Saved data entries
....

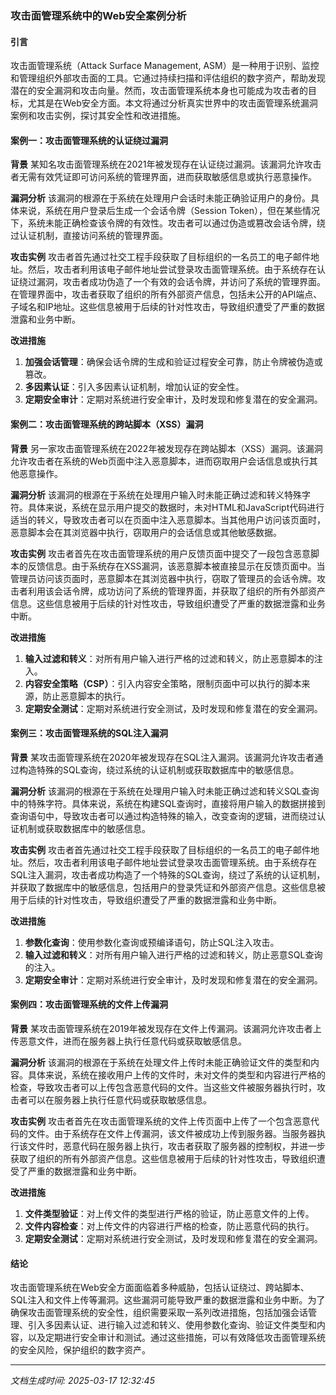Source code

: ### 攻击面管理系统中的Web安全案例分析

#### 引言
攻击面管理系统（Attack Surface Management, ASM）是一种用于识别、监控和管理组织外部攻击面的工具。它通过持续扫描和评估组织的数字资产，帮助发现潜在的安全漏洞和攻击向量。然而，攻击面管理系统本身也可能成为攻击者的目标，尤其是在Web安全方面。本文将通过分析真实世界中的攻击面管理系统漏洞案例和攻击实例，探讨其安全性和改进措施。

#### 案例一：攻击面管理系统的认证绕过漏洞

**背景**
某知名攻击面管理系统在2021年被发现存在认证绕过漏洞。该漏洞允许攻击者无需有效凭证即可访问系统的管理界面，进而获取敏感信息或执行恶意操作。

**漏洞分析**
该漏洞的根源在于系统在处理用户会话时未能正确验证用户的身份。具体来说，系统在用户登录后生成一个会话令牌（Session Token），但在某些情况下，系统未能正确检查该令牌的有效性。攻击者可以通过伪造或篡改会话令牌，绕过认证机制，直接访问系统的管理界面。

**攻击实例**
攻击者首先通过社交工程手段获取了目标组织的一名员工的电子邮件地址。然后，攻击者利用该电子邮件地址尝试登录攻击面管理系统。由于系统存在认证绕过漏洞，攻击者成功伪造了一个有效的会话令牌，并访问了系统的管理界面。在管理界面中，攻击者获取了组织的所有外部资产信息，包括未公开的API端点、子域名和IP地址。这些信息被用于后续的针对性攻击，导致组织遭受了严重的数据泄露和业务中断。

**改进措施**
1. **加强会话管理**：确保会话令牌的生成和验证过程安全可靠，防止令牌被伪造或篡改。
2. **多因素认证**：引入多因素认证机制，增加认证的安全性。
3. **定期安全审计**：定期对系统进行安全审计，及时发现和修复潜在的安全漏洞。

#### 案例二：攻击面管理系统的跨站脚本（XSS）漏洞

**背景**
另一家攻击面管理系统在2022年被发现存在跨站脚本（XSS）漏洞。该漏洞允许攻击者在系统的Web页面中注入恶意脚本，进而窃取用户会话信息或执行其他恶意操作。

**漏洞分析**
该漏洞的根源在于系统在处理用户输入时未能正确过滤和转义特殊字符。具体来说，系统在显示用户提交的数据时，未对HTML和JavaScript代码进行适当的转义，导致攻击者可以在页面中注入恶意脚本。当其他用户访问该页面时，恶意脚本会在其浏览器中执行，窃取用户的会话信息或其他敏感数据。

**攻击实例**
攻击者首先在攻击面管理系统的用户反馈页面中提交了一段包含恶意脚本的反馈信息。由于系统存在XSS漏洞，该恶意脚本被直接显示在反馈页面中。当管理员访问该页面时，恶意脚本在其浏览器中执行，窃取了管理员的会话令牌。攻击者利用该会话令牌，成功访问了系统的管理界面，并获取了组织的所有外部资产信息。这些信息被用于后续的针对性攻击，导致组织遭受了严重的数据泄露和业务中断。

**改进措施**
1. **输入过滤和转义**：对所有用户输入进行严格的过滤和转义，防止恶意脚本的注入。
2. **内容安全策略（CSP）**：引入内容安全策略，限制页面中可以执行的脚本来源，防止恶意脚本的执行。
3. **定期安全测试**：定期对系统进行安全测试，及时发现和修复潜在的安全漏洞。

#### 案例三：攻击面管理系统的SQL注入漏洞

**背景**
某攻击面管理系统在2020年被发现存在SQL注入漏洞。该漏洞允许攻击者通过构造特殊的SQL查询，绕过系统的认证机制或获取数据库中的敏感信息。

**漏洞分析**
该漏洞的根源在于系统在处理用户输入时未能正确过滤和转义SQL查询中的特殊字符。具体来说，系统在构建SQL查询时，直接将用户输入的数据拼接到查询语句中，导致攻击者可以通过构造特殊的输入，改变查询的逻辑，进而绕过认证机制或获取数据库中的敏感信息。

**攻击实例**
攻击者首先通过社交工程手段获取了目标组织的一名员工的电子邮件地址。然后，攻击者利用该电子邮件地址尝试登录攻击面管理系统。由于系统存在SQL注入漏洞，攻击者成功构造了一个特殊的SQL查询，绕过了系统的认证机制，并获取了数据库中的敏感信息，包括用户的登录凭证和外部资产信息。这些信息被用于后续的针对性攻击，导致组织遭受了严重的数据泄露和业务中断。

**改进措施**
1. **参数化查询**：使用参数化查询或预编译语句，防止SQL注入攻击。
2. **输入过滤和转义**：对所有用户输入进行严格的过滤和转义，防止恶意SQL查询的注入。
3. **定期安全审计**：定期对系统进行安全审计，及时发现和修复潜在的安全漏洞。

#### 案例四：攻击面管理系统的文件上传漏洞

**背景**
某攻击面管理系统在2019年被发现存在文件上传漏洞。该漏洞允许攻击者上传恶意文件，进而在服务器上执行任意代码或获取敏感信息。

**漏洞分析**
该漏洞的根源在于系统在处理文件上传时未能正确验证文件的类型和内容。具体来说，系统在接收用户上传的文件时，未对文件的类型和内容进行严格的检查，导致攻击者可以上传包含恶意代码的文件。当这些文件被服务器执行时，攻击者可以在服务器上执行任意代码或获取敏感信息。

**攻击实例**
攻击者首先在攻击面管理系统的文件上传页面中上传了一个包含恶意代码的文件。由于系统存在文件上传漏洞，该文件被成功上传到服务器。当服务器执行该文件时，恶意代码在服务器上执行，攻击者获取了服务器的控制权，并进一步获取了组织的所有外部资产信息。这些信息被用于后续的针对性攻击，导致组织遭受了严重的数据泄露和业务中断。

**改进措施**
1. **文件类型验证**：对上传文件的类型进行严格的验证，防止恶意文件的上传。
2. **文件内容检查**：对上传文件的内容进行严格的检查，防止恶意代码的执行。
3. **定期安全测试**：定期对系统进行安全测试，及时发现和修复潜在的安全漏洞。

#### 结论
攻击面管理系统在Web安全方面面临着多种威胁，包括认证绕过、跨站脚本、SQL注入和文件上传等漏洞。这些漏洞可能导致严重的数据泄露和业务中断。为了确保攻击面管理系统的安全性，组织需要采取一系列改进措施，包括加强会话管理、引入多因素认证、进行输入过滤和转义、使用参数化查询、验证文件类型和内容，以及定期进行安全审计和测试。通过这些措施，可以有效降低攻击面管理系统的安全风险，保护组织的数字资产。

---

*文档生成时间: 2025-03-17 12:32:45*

....

Copy each line above exactly. Images do not belong in the copy.

## Reply
Source code

: ### 攻击面管理系统中的Web安全案例分析

#### 引言
攻击面管理系统（Attack Surface Management, ASM）是一种用于识别、监控和管理组织外部攻击面的工具。它通过持续扫描和评估组织的数字资产，帮助发现潜在的安全漏洞和攻击向量。然而，攻击面管理系统本身也可能成为攻击者的目标，尤其是在Web安全方面。本文将通过分析真实世界中的攻击面管理系统漏洞案例和攻击实例，探讨其安全性和改进措施。

#### 案例一：攻击面管理系统的认证绕过漏洞

**背景**
某知名攻击面管理系统在2021年被发现存在认证绕过漏洞。该漏洞允许攻击者无需有效凭证即可访问系统的管理界面，进而获取敏感信息或执行恶意操作。

**漏洞分析**
该漏洞的根源在于系统在处理用户会话时未能正确验证用户的身份。具体来说，系统在用户登录后生成一个会话令牌（Session Token），但在某些情况下，系统未能正确检查该令牌的有效性。攻击者可以通过伪造或篡改会话令牌，绕过认证机制，直接访问系统的管理界面。

**攻击实例**
攻击者首先通过社交工程手段获取了目标组织的一名员工的电子邮件地址。然后，攻击者利用该电子邮件地址尝试登录攻击面管理系统。由于系统存在认证绕过漏洞，攻击者成功伪造了一个有效的会话令牌，并访问了系统的管理界面。在管理界面中，攻击者获取了组织的所有外部资产信息，包括未公开的API端点、子域名和IP地址。这些信息被用于后续的针对性攻击，导致组织遭受了严重的数据泄露和业务中断。

**改进措施**
1. **加强会话管理**：确保会话令牌的生成和验证过程安全可靠，防止令牌被伪造或篡改。
2. **多因素认证**：引入多因素认证机制，增加认证的安全性。
3. **定期安全审计**：定期对系统进行安全审计，及时发现和修复潜在的安全漏洞。

#### 案例二：攻击面管理系统的跨站脚本（XSS）漏洞

**背景**
另一家攻击面管理系统在2022年被发现存在跨站脚本（XSS）漏洞。该漏洞允许攻击者在系统的Web页面中注入恶意脚本，进而窃取用户会话信息或执行其他恶意操作。

**漏洞分析**
该漏洞的根源在于系统在处理用户输入时未能正确过滤和转义特殊字符。具体来说，系统在显示用户提交的数据时，未对HTML和JavaScript代码进行适当的转义，导致攻击者可以在页面中注入恶意脚本。当其他用户访问该页面时，恶意脚本会在其浏览器中执行，窃取用户的会话信息或其他敏感数据。

**攻击实例**
攻击者首先在攻击面管理系统的用户反馈页面中提交了一段包含恶意脚本的反馈信息。由于系统存在XSS漏洞，该恶意脚本被直接显示在反馈页面中。当管理员访问该页面时，恶意脚本在其浏览器中执行，窃取了管理员的会话令牌。攻击者利用该会话令牌，成功访问了系统的管理界面，并获取了组织的所有外部资产信息。这些信息被用于后续的针对性攻击，导致组织遭受了严重的数据泄露和业务中断。

**改进措施**
1. **输入过滤和转义**：对所有用户输入进行严格的过滤和转义，防止恶意脚本的注入。
2. **内容安全策略（CSP）**：引入内容安全策略，限制页面中可以执行的脚本来源，防止恶意脚本的执行。
3. **定期安全测试**：定期对系统进行安全测试，及时发现和修复潜在的安全漏洞。

#### 案例三：攻击面管理系统的SQL注入漏洞

**背景**
某攻击面管理系统在2020年被发现存在SQL注入漏洞。该漏洞允许攻击者通过构造特殊的SQL查询，绕过系统的认证机制或获取数据库中的敏感信息。

**漏洞分析**
该漏洞的根源在于系统在处理用户输入时未能正确过滤和转义SQL查询中的特殊字符。具体来说，系统在构建SQL查询时，直接将用户输入的数据拼接到查询语句中，导致攻击者可以通过构造特殊的输入，改变查询的逻辑，进而绕过认证机制或获取数据库中的敏感信息。

**攻击实例**
攻击者首先通过社交工程手段获取了目标组织的一名员工的电子邮件地址。然后，攻击者利用该电子邮件地址尝试登录攻击面管理系统。由于系统存在SQL注入漏洞，攻击者成功构造了一个特殊的SQL查询，绕过了系统的认证机制，并获取了数据库中的敏感信息，包括用户的登录凭证和外部资产信息。这些信息被用于后续的针对性攻击，导致组织遭受了严重的数据泄露和业务中断。

**改进措施**
1. **参数化查询**：使用参数化查询或预编译语句，防止SQL注入攻击。
2. **输入过滤和转义**：对所有用户输入进行严格的过滤和转义，防止恶意SQL查询的注入。
3. **定期安全审计**：定期对系统进行安全审计，及时发现和修复潜在的安全漏洞。

#### 案例四：攻击面管理系统的文件上传漏洞

**背景**
某攻击面管理系统在2019年被发现存在文件上传漏洞。该漏洞允许攻击者上传恶意文件，进而在服务器上执行任意代码或获取敏感信息。

**漏洞分析**
该漏洞的根源在于系统在处理文件上传时未能正确验证文件的类型和内容。具体来说，系统在接收用户上传的文件时，未对文件的类型和内容进行严格的检查，导致攻击者可以上传包含恶意代码的文件。当这些文件被服务器执行时，攻击者可以在服务器上执行任意代码或获取敏感信息。

**攻击实例**
攻击者首先在攻击面管理系统的文件上传页面中上传了一个包含恶意代码的文件。由于系统存在文件上传漏洞，该文件被成功上传到服务器。当服务器执行该文件时，恶意代码在服务器上执行，攻击者获取了服务器的控制权，并进一步获取了组织的所有外部资产信息。这些信息被用于后续的针对性攻击，导致组织遭受了严重的数据泄露和业务中断。

**改进措施**
1. **文件类型验证**：对上传文件的类型进行严格的验证，防止恶意文件的上传。
2. **文件内容检查**：对上传文件的内容进行严格的检查，防止恶意代码的执行。
3. **定期安全测试**：定期对系统进行安全测试，及时发现和修复潜在的安全漏洞。

#### 结论
攻击面管理系统在Web安全方面面临着多种威胁，包括认证绕过、跨站脚本、SQL注入和文件上传等漏洞。这些漏洞可能导致严重的数据泄露和业务中断。为了确保攻击面管理系统的安全性，组织需要采取一系列改进措施，包括加强会话管理、引入多因素认证、进行输入过滤和转义、使用参数化查询、验证文件类型和内容，以及定期进行安全审计和测试。通过这些措施，可以有效降低攻击面管理系统的安全风险，保护组织的数字资产。

---

*文档生成时间: 2025-03-17 12:32:45*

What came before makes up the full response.